Debt: Imo State Govt to Innoson Motors: You lied, we’re servicing our debt
The Imo State Government has described as distasteful and cheap blackmail, the claim by Innoson Motors that the State is owing the company N2.5 billion being cost of the vehicles it supplied some months ago.
The Imo State Government insists that the company’s claims are half- truths, intended to impugn on the integrity of the government for ulterior motives.
Reacting to a threat by the motor company threatening a lawsuit to recover “over N2.5b debt owed” it by the State Government, the Commissioner for Information and Strategy, Hon Declan Emelumba, deplored the manner Innoson Motors is going about the recovery of the so-called debt.

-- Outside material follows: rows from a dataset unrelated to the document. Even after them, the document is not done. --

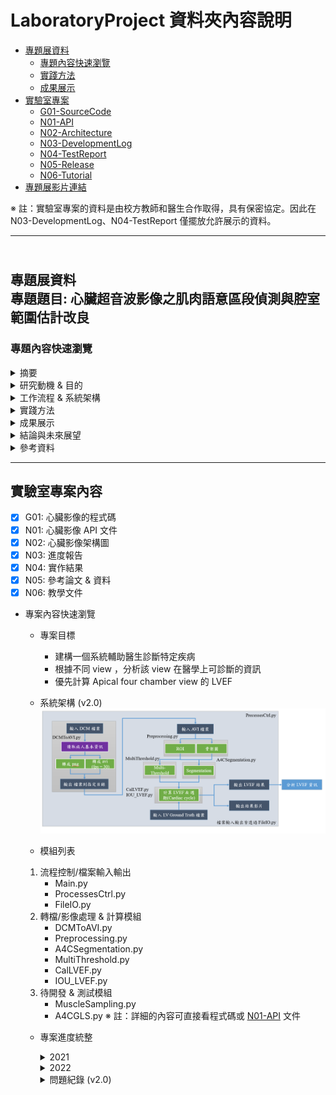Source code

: # LaboratoryProject 資料夾內容說明

- [專題展資料](#independent_study)
  - [專題內容快速瀏覽](#study_browser)
  - [實踐方法](#implement)
  - [成果展示](#result_present)
- [實驗室專案](#lab_project)
  - [G01-SourceCode](https://github.com/Sapphire0912/LaboratoryProject/tree/main/G01-SourceCode#source_code)
  - [N01-API](https://github.com/Sapphire0912/LaboratoryProject/tree/main/N01-API#api)
  - [N02-Architecture](https://github.com/Sapphire0912/LaboratoryProject/tree/main/N02-Architecture#architecture)
  - [N03-DevelopmentLog](https://github.com/Sapphire0912/LaboratoryProject/tree/main/N03-DevelopmentLog#develop_log)
  - [N04-TestReport](https://github.com/Sapphire0912/LaboratoryProject/tree/main/N04-TestReport#test_report)
  - [N05-Release](https://github.com/Sapphire0912/LaboratoryProject/tree/main/N05-Release#release)
  - [N06-Tutorial](https://github.com/Sapphire0912/LaboratoryProject/tree/main/N06-Tutorial#tutorial)
- [專題展影片連結](https://www.youtube.com/watch?v=iteGkPYy1z4)

※ 註：實驗室專案的資料是由校方教師和醫生合作取得，具有保密協定。因此在 N03-DevelopmentLog、N04-TestReport 僅擺放允許展示的資料。

---

<h2 id="independent_study"><br>專題展資料<br/>專題題目: 心臟超音波影像之肌肉語意區段偵測與腔室範圍估計改良</h2> 
<h3 id="study_browser"> 專題內容快速瀏覽 </h3>
<details>
   <summary> 摘要 </summary>
   
&emsp;&emsp;根據世界衛生組織統計，心血管疾病是全球的第一大死因，估計每年奪去 1790 萬人的生命。近年來，超音波的技術有了極大的進步，可以對心臟結構和功能進行評估。心臟超音波的發展可以詳細的顯示人體在正常生理狀態和病理狀態的心臟結構、測量和功能的系列檢查，透過此項技術提高了診斷的準確性。基於與醫生合作的經驗，我們創建了這個醫療項目，使用超音波影像來描繪心肌、瓣膜、腔室，建立一個分析心臟結構測量的系統。這些計算方法，我們 _**基於規則的系統 (rule-based system)**_ 對心臟每個部分進行分類並儲存測量值以供將來機器學習訓練。該系統用於支持連續患者的跟蹤、分析心臟超音波影像，診斷特定疾病降低誤判率，幫助醫生以做出最佳診斷，提高醫療品質。 _**通過與醫生討論，我們列出了疾病及其症狀，開發了一個系統來分析心臟的量測值，以檢測不同類型的疾病**_。
</details>

<details>
   <summary> 研究動機 & 目的 </summary>

&emsp;&emsp;由於心血管疾病一直位於全球十大死因的榜首，直到心臟超音波技術的發展針對心臟結構的評估及測量，使得提高了醫生診斷的準確性。為了診斷特定疾病及降低誤判率，幫助醫生做出最佳診斷，我們採取影像處理的技術對心臟超音波影像進行分析，在不同角度的心臟超音波影像，針對該影像的心臟結構定義腔室及肌肉的位置和範圍。透過與醫生討論，我們開發了一個系統來分析心臟的量測值，除了檢測不同類型的疾病外，同時輔助醫生診斷的一個工具。<br/>
&emsp;&emsp;現今許多計算機視覺的演算法，已被用在自動駕駛系統和臉部識別上。為了達到理想的結果，這些演算法在計算時都需要大量的數據樣本，然而
_**我們採用基於規則的系統，針對心臟的每個部份進行分類，再給予機器學習模型訓練，即使沒有大量的數據也可以達到理想的成果**_。

- 以下條列式敘述研究目的：

1.  為了診斷特定疾病及降低誤判率，達到輔助醫生做出最佳診斷。
2.  不同角度的超音波影像，針對影像的心臟結構定義腔室及肌肉的位置和範圍。
3.  透過與醫生討論，此系統的目標是計算 Apical four chamber view 的 LVEF。
4.  左心室的定義和範圍及二尖瓣位置是首要條件。
</details>

<details>
   <summary> 工作流程 & 系統架構 </summary>

&emsp;&emsp;主要流程分別分為醫院、醫生和系統。關於此系統，我們使用計算機視覺的演算法對心臟結構進行分類並分析測量結果。與其他系統的不同之處在於，我們並沒有使用來自其他資料庫的樣本，而是從醫生獲取患者的心臟超音波影像，真實患者的超音波影像並不像其他資料庫的樣本清晰，我們希望此系統能夠為患者帶來更低的成本，使得可以負擔起個人數據採集和跟蹤系統。

<div align=center>
   
   ![圖(一)工作流程圖](https://github.com/Sapphire0912/LaboratoryProject/blob/main/%E5%B0%88%E9%A1%8C%E5%B1%95%E8%B3%87%E6%96%99/image/%E5%B7%A5%E4%BD%9C%E6%B5%81%E7%A8%8B%E5%9C%96.jpg)
   <center>圖 (一) 工作流程圖</center><br><br/>
   
<div align=center>
   
   ![圖(二)系統架構圖](https://github.com/Sapphire0912/LaboratoryProject/blob/main/%E5%B0%88%E9%A1%8C%E5%B1%95%E8%B3%87%E6%96%99/image/%E7%B3%BB%E7%B5%B1%E6%9E%B6%E6%A7%8B%E5%9C%96.JPG)
   <center>圖 (二) 系統架構圖</center>
   
</details>

<details>
   <summary id="implement"> 實踐方法 </summary>

**※ 註：每個超音波原始圖像的大小為 800 \* 600 pixel**

- 心臟超音波影像敘述  
  &emsp;&emsp;心臟超音波已是醫生常用來檢查心臟相關疾病的工具，利用超音波探測物體的距離及大小。在診斷期間，將超音波的探頭放置在患者胸部上方並發射音波，接觸到心臟再反射由探頭接收，進而描繪心臟的影像。心臟超音波通常與都卜勒超音波和彩色都卜勒結合，以評估通過心臟瓣膜的血流。經過不同角度的超音波檢查，可以提供血管及各部分構造更詳細的資訊，可以檢視心臟的大小、收縮情形，進而評估心臟功能是否正常。不同角度的超音波又稱為 View，每個 View 會根據超音波探頭的位置和穿過心臟斷層平面的方向來定義名稱。我們常用的有五種 view，分別是 parasternal long axis、parasternal short axis、apical four chamber、apical two chamber 和 apical long axis。<br><br/>

- 影像預處理  
&emsp;&emsp;為了可以將影像處理的目標更接近於我們感興趣的區域(即超音波影像區域)。如圖(三)，在一般的超音波影像會有診斷資料、使用哪種模式測量等文字。我們找到超音波影像區域的邊緣後，利用遮罩的方式抓出每幀圖像實質為超音波影像區域的位置，如圖(四)。<br/>
<div align=center>

![圖(三)心臟超音波影像](https://github.com/Sapphire0912/LaboratoryProject/blob/main/%E5%B0%88%E9%A1%8C%E5%B1%95%E8%B3%87%E6%96%99/image/%E5%BF%83%E8%87%9F%E8%B6%85%E9%9F%B3%E6%B3%A2%E5%BD%B1%E5%83%8F.jpg)

   <center>圖(三)心臟超音波影像</center><br><br/>
</div>

<div align=center>
   
   ![圖(四) ROI 範圍](https://github.com/Sapphire0912/LaboratoryProject/blob/main/%E5%B0%88%E9%A1%8C%E5%B1%95%E8%B3%87%E6%96%99/image/ROI%20%E7%AF%84%E5%9C%8D.jpg)
   <center>圖(四) ROI 範圍</center>
</div>

- 骨架化(圖像細化)  
&emsp;&emsp;為了找到心臟的肌肉區域範圍，該演算法透過迭代掃描圖像，在每次迭代中刪除圖像中的像素，直到圖像停止變化，以便將肌肉的像素寬度減少到 1。我們對影像的每幀進行骨架化，最後將每幀的結果疊加，如圖(五)，取得整體影像中最有可能為心臟肌肉的區域。利用此種方法，限制心臟的邊界。在做骨架化(圖像細化)之前，我們除了找到 ROI 範圍外還對影像做了濾波、形態學、二值化的處理，目的是為了避免原始超音波影像模糊導致不容易抓出心臟的肌肉區域。
<div align=center>

![圖(五) 骨架圖](https://github.com/Sapphire0912/LaboratoryProject/blob/main/%E5%B0%88%E9%A1%8C%E5%B1%95%E8%B3%87%E6%96%99/image/%E9%AA%A8%E6%9E%B6%E5%8C%96%E5%9C%96.jpg)

   <center>圖(五) 骨架圖</center>
</div>

- 動態閾值  
&emsp;&emsp;由於真實患者超音波影像的數據樣本並非像其他數據庫的樣本清晰。在參考資料[2]的做法，使用 Gray Level Symmetric Axis Transform 偵測腔室的區域，接著利用 SVM 及 Constellation 對腔室做語意分析。我們則採用動態閾值方法及 distance transform 來偵測腔室區域，首先在心臟範圍及 ROI 的區域內，收集每一幀中每個像素的灰階值並且繪製成直方圖，觀察每幀的灰階值分布，如圖(六)、圖(七)。根據每一幀採用不同閾值及參數，以達到區分腔室及肌肉區域。
<div align=center>

![圖(六) 灰階直方圖](https://github.com/Sapphire0912/LaboratoryProject/blob/main/%E5%B0%88%E9%A1%8C%E5%B1%95%E8%B3%87%E6%96%99/image/%E7%81%B0%E9%9A%8E%E7%9B%B4%E6%96%B9%E5%9C%96.jpg)

   <center>圖(六) 灰階直方圖</center><br><br/>
</div>

<div align=center>
   
   ![圖(七) 不同幀灰階直方圖](https://github.com/Sapphire0912/LaboratoryProject/blob/main/%E5%B0%88%E9%A1%8C%E5%B1%95%E8%B3%87%E6%96%99/image/%E4%B8%8D%E5%90%8C%E5%B9%80%E7%9A%84%E7%81%B0%E9%9A%8E%E7%9B%B4%E6%96%B9%E5%9C%96.jpg)
   <center>圖(七) 不同幀灰階直方圖</center>
</div>

※ 註：詳細的演算法計算在 [N06-Tutorial Multi-Threshold 教學文件][src]

[src]: https://github.com/Sapphire0912/LaboratoryProject/blob/main/N06-Tutorial/Multi-Threshold%20%E6%95%99%E5%AD%B8%E6%96%87%E4%BB%B6.pptx

- 圖像分割  
&emsp;&emsp;根據 Apical four chamber view，我們使用了動態閾值得到了初步腔室的範圍後，為了定義每幀的每個腔室及瓣膜位置，採取了統計的方法。由於在瓣膜打開的時間，瓣膜位置在影像上較模糊，不容易區分心房和心室的範圍，因此我們先統計整個影像的腔室位置，接著再利用機器學習模型訓練，得到每個腔室具體的位置，如圖(八)。
<div align=center>

![圖(八) 腔室語意分析](https://github.com/Sapphire0912/LaboratoryProject/blob/main/%E5%B0%88%E9%A1%8C%E5%B1%95%E8%B3%87%E6%96%99/image/%E8%85%94%E5%AE%A4%E8%AA%9E%E6%84%8F%E5%88%86%E6%9E%90.jpg)

   <center>圖(八) 腔室語意分析</center><br><br/>
</div>

- 定義瓣膜位置  
&emsp;&emsp;利用骨架圖以及腔室語意分析的結果，定義二尖瓣位置。我們採用基於規則的做法，初步定義二尖瓣支點的位置，如圖(九)，限制了左心室(Left Ventricle)的範圍，以供計算左心室射血分數(Left Ventricular Ejection Fraction)以及定義左心室肌肉區段的語意分析使用。
<div align=center>

![圖(九) 定義二尖瓣支點](https://github.com/Sapphire0912/LaboratoryProject/blob/main/%E5%B0%88%E9%A1%8C%E5%B1%95%E8%B3%87%E6%96%99/image/%E5%AE%9A%E7%BE%A9%E4%BA%8C%E5%B0%96%E7%93%A3%E6%94%AF%E9%BB%9E.jpg)

   <center>圖(九) 定義二尖瓣支點</center><br><br/>
</div>

- 左心室肌肉區段語意分析  
&emsp;&emsp;根據 Apical four chamber view 的心臟結構以及醫學對於左心室上肌肉區段的定義如圖(十)，主要有六個區段 basal septal、septal、apical septal、apical lateral、lateral 和 basal lateral。我們利用二尖瓣位置和動態閾值方法，將超音波影像中左心室肌肉區域和醫學定義的位置做匹配，接著將每個區段重新取樣，得到結果如圖(十一)。
<div align=center>

![圖(十) A4C 模型圖](https://github.com/Sapphire0912/LaboratoryProject/blob/main/%E5%B0%88%E9%A1%8C%E5%B1%95%E8%B3%87%E6%96%99/image/Apical%20Four%20Chamber%20%E6%A8%A1%E5%9E%8B%E5%9C%96.jpg)

   <center>圖(十) Apical Four Chamber 模型圖</center><br><br/>
</div>

綠點為 apical septal、藍點為 septal、紅點為 basal septal、天空藍點為 apical lateral、黃點為 lateral、粉色點為 basal lateral。

<div align=center>
  
   ![圖(十一) 左心室肌肉區段語意分析圖](https://github.com/Sapphire0912/LaboratoryProject/blob/main/%E5%B0%88%E9%A1%8C%E5%B1%95%E8%B3%87%E6%96%99/image/%E5%B7%A6%E5%BF%83%E5%AE%A4%E8%82%8C%E8%82%89%E5%8D%80%E6%AE%B5%E8%AA%9E%E6%84%8F%E5%88%86%E6%9E%90%E5%9C%96.jpg)
   <center>圖(十一) 左心室肌肉區段語意分析圖</center>
</div>

</details>

<details>
   <summary id="result_present"> 成果展示 </summary>
   ※ 註：在這裡直接展示結果影片
<div align=center>
   
   ![segment_case_00004042](https://github.com/Sapphire0912/LaboratoryProject/blob/main/%E5%B0%88%E9%A1%8C%E5%B1%95%E8%B3%87%E6%96%99/image/Segment/00004042_110428_0999.gif)
   <center>Case 1 圖像分割(腔室語意分析)</center><br><br/>

![valve_case_00004042](https://github.com/Sapphire0912/LaboratoryProject/blob/main/%E5%B0%88%E9%A1%8C%E5%B1%95%E8%B3%87%E6%96%99/image/Segment/Valve_00004042_110428_0999.gif)

   <center>Case 1 定義二尖瓣支點</center><br><br/>

![segment_case_001125171](https://github.com/Sapphire0912/LaboratoryProject/blob/main/%E5%B0%88%E9%A1%8C%E5%B1%95%E8%B3%87%E6%96%99/image/Segment/01125171_090942_0090.gif)

   <center>Case 2 圖像分割(腔室語意分析)</center><br><br/>

![valve_case_001125171](https://github.com/Sapphire0912/LaboratoryProject/blob/main/%E5%B0%88%E9%A1%8C%E5%B1%95%E8%B3%87%E6%96%99/image/Segment/Valve_01125171_090942_0090.gif)

   <center>Case 2 定義二尖瓣支點</center><br><br/>

![muscle_semantic](https://github.com/Sapphire0912/LaboratoryProject/blob/main/%E5%B0%88%E9%A1%8C%E5%B1%95%E8%B3%87%E6%96%99/image/Muscle%20Sematic/00004042_110428_0999.gif)

   <center>Case 1 左心室肌肉語意分析</center><br><br/>
   
</div>
</details>

<details>
   <summary> 結論與未來展望 </summary>

- 結論  
  &emsp;&emsp;我們正在構建一個全自動且可擴展的心臟超音波影像分析系統，其中包含圖像分割、辨識 view 和結構測量，分析包括心房、心室和心肌在內的心臟部分，以及彩色都卜勒診斷血液是否逆流。列出這些心臟結構的量測值，輔助醫生收集所有的症狀，例如：二尖瓣閉鎖不全、三尖瓣閉鎖不全、主動脈閉鎖不全、左心室舒張期受損(心臟衰竭)等。<br><br/>
- 未來展望  
&emsp;&emsp;目前我們最優先的目標是計算左心室射血分數來評估心臟功能是否正常。由於醫生在評估心臟功能時，不會只看患者的其中一個 View 就直接做診斷，還會採取 apical long axis、apical two chamber。為了更接近醫生診斷的結果，因此接下來會分析上述 View。近年來，醫學有較新的診斷左心室功能的技術，global longitudinal strain，此項技術在超音波影像上，除了需要做肌肉區段的語意分析外，也需要計算心臟在收縮及舒張時的收縮率，未來會朝著該方向繼續發展。
</details>

<details>
   <summary> 參考資料 </summary>
   
   [1]	https://www.ahajournals.org/doi/epub/10.1161/CIRCULATIONAHA.118.034338  
   [2]	S. Ebadollahi; Shih-Fu Chang; H. Wu (2004, July). Automatic View Recognition in Echocardiogram Videos using Parts-Based Representation. Proceedings of the 2004 IEEE Computer Society Conference on Computer Vision and Pattern Recognition, 2004. CVPR 2004, Washington, DC, USA.  
   [3]	https://dicom.innolitics.com/ciods/us-image  
</details>

---

<h2 id="lab_project">實驗室專案內容</h2>

- [x] G01: 心臟影像的程式碼
- [x] N01: 心臟影像 API 文件
- [x] N02: 心臟影像架構圖
- [x] N03: 進度報告
- [x] N04: 實作結果
- [x] N05: 參考論文 & 資料
- [x] N06: 教學文件

* 專案內容快速瀏覽

  - 專案目標

    - 建構一個系統輔助醫生診斷特定疾病
    - 根據不同 view ，分析該 view 在醫學上可診斷的資訊
    - 優先計算 Apical four chamber view 的 LVEF

  - 系統架構 (v2.0)
    ![系統架構圖](https://github.com/Sapphire0912/LaboratoryProject/blob/main/N02-Architecture/%E7%B3%BB%E7%B5%B1%E6%9E%B6%E6%A7%8B.PNG)
  - 模組列表

  1. 流程控制/檔案輸入輸出
     - Main.py
     - ProcessesCtrl.py
     - FileIO.py
  2. 轉檔/影像處理 & 計算模組
     - DCMToAVI.py
     - Preprocessing.py
     - A4CSegmentation.py
     - MultiThreshold.py
     - CalLVEF.py
     - IOU_LVEF.py
  3. 待開發 & 測試模組
     - MuscleSampling.py
     - A4CGLS.py
     ※ 註：詳細的內容可直接看程式碼或 [N01-API](https://github.com/Sapphire0912/LaboratoryProject/tree/main/N01-API#api) 文件

  - 專案進度統整
    <details>
       <summary>2021</summary>
       
       * 2021.05  
          <p><b>－</b>完成 dicom 檔轉成 .avi 和 .png 程式</p>   
          <p><b>－</b>設計分類 9 種不同 view 的分類器</p>
       * 2021.06
         <p><b>－</b>完成分類 9 種不同 view 的分類器</p>
         <p><b>－</b>優化分類器程式的執行時間</p>
       * 2021.07
          <p><b>－</b>優化骨架化程式執行時間</p>
          <p><b>－</b>處理含有 Doppler 效應的資料集</p>
          <p><b>－</b>還原有 Doppler 效應的影像</p>
       * 2021.08
         <p><b>－</b>利用 Matching 演算法處理 Parasternal Long Axis view</p>
         <p><b>－</b>完成抓取影像 ROI 區域程式</p>
       * 2021.09
         <p><b>－</b>修正 Doppler 演算法、視覺化結果</p>
         <p><b>－</b>開發 Parasternal Long Axis M-Mode 演算法</p>
       * 2021.11
         <p><b>－</b>完成 DCMToAVI.py 模組</p>
         <p><b>－</b>處理心臟週期</p>
         <p><b>－</b>設計 Multi Threshold 演算法</p>
         <p><b>－</b>設計 Apical Four Chamber view 抓取二尖瓣位置的演算法</p>
       * 2021.12
         <p><b>－</b>優化 Multi Threshold 演算法(部分以C語言實現)</p>
         <p><b>－</b>調整 Multi Threshold 中 histogram 的計算方式</p>
         <p><b>－</b>完成 MultiThreshold.py 模組</p>
         <p><b>－</b>修正 Apical Four Chamber view 抓取二尖瓣位置中的K-means 的分群問題</p>
         <p><b>－</b>調整 Apical Four Chamber view 預測腔室位置的演算法</p>
         <p><b>－</b>調整 Apical Four Chamber view 抓取二尖瓣瓣膜的演算法</p>
         <p><b>－</b>整合 ROI 區域程式、骨架化程式為 Preprocessing.py 模組</p>
         <p><b>－</b>新增基本輸入輸出模組 FileIO.py、控制流程及參數的ProcessesCtrl.py 模組</p>
         <p><b>－</b>完成系統架構 (v1.0)</p>
    </details>
     <details>
       <summary>2022</summary>

    - 2022.01
      <p><b>－</b>設計 Apical Four Chamber view 肌肉區域的演算法</p>
      <p><b>－</b>調整 Multi Threshold 中的參數設定</p>
    - 2022.02
      <p><b>－</b>利用 BFS 和 Connected component labeling 實現 Apical Four Chamber view 肌肉區域的演算法</p>
      <p><b>－</b>基於 Apical Four Chamber view 的 K-means 結果、標準模型的關係，實現定義肌肉特徵點</p>
    - 2022.03
      <p><b>－</b>完成 MuscleSampling.py 模組</p>
      <p><b>－</b>新增可調整 Multi Threshold 階數的參數</p>
    - 2022.04
      <p><b>－</b>整理系統架構(v1.1)、進行單元測試</p>
      <p><b>－</b>開發 Global Longitudinal Strain 演算法</p>
      <p><b>－</b>利用 E/A Ratio 定義心臟週期</p>
    - 2022.05
      <p><b>－</b>完成系統架構(v1.1) 的專案管理</p>
      <p><b>－</b>完成 A4CGLS.py 模組</p>
    - 2022.06
      <p><b>－</b>統計 LVEF 醫生診斷資料</p>
      <p><b>－</b>完成 CalLVEF.py、IOU_LVEF.py 模組</p>
      <p><b>－</b>新增系統架構(v1.1) 專案管理中的測試數據及資料</p>
    - 2022.08
      <p><b>－</b>交接實驗室專案(v1.1)</p>
      <p><b>－</b>完成系統架構(v2.0) 的系統整合</p>
    - 2022.12
    <p><b>－</b>完成系統架構(v2.0) 的模組整合</p>
    <p><b>－</b>完成當前模組的單元測試</p>
    <p><b>－</b>完成 API 文件 v1.0 </p>
    <p><b>－</b>交接實驗室專案 (v2.0)</p>
    </details>

    <details>
       <summary>問題紀錄 (v2.0)</summary>
       
       * Processing.py
         <p><b>1. </b>ROI 無法完整找出超音波影像有效區域</p>
         <p><b>2. </b>骨架圖: 輸出為全黑的圖像</p>

         <p><b>－</b>原因：影片幀數過少</p>

         - [x] 1. 已解決，採用霍夫變換
         - [x] 2. 已解決，跳過此影片(資料集造成)

    - A4CSegmentation.py
      <p><b>1. </b>腔室中心點： 無法準確區分四個腔室</p>
      <p><b>－</b>原因：<br>&emsp;a. 影像模糊、影像大多幀都缺少右心室 RV <br>&emsp;b. 影像中，左心室 LV 範圍較廣</p>

      - [x] a 情況. 已解決，跳過此影片(資料集造成)
      - [x] b 情況. 已解決，再次做分群演算法

      <p><b>2. </b>二尖瓣位置：無法找到腔室中心點時，二尖瓣位置會消失</p>
      <p><b>－</b>原因：<br>&emsp;a. 影像晃動幅度過大 <br>&emsp;b. 一個影片出現多個 view 的圖像<br>&emsp;c. 只有幾幀無法找到腔室中心點</p>

      - [x] a, b 情況. 已解決，跳過此影片(資料集造成)
      - [x] c 情況. 已解決，利用之前正常的所有幀取平均

    - MultiThreshold.py
      <p><b>1. </b>執行速度問題： Python 卷積運算效率差</p>

      - [x] 1.  已解決，採用 windows 下 swig，C & Python 實現

    - IOU_LVEF.py
       <p><b>1. </b>Ground Truth 計算 LVEF 時出現錯誤</p>
       <p><b>－</b>原因：計算 Ground Truth 的 LVEF，所需 EDV & ESV frames 和程式計算的不同。</p>
       
       - [ ] 1. 未解決，需要觀察 Ground Truth 的結果，針對 CalLVEF.py 內的演算法做調整

    </details>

The Commissioner said the truth is that the government bought vehicles worth over N5 billion from Innoson Motors and has so far paid them N3.5b.
He said contrary to the claim of Innoson Motors, the said N2.5b is actually the balance due from the original value of the purchase, regretting that Innoson Motors, for reasons best known to them, decided to hide this fact from the public.
Emelumba insisted that the total value of the vehicles supplied was in excess of N5b and that the government has been servicing the debt since then.
He said the management of Innoson Motors was actually the one that breached the contractual agreement with the State Government regarding the sale and maintenance of the vehicles.
According to him, there is a clause in the purchase agreement stipulating the siting of a maintenance workshop in Owerri and a mobile workshop as well, by Innoson Motors, for the maintenance of the vehicles.
He noted that in spite of the fact that the company breached this agreement, the State Government has been servicing the debt and still maintaining the vehicles, disclosing that more than 70 per cent of the vehicles have already broken down.
He said both the threat by the company and resort to media trial of the government were in bad faith.
“It appears the company is out to rubbish the integrity of the government, otherwise it would not have twisted the facts of the case and published same concerning this honest business transaction, even when it failed to show the public the terms of the contract and the clauses the government breached therein.”
“The whole thing smacks of mischief and bad faith,” Emelumba added.
He also regretted that Innoson Motors had not actually exhausted all means of negotiation before threatening the government with a law suit.
Said he: “The mischievous resort to media trial has confirmed that the company is more interested in compromising the integrity of the government rather than being paid its outstanding balance from the contract sum.”
The Commissioner disclosed that although no court process has been served it, the Imo State Government will meet the company in court as soon as a process is served.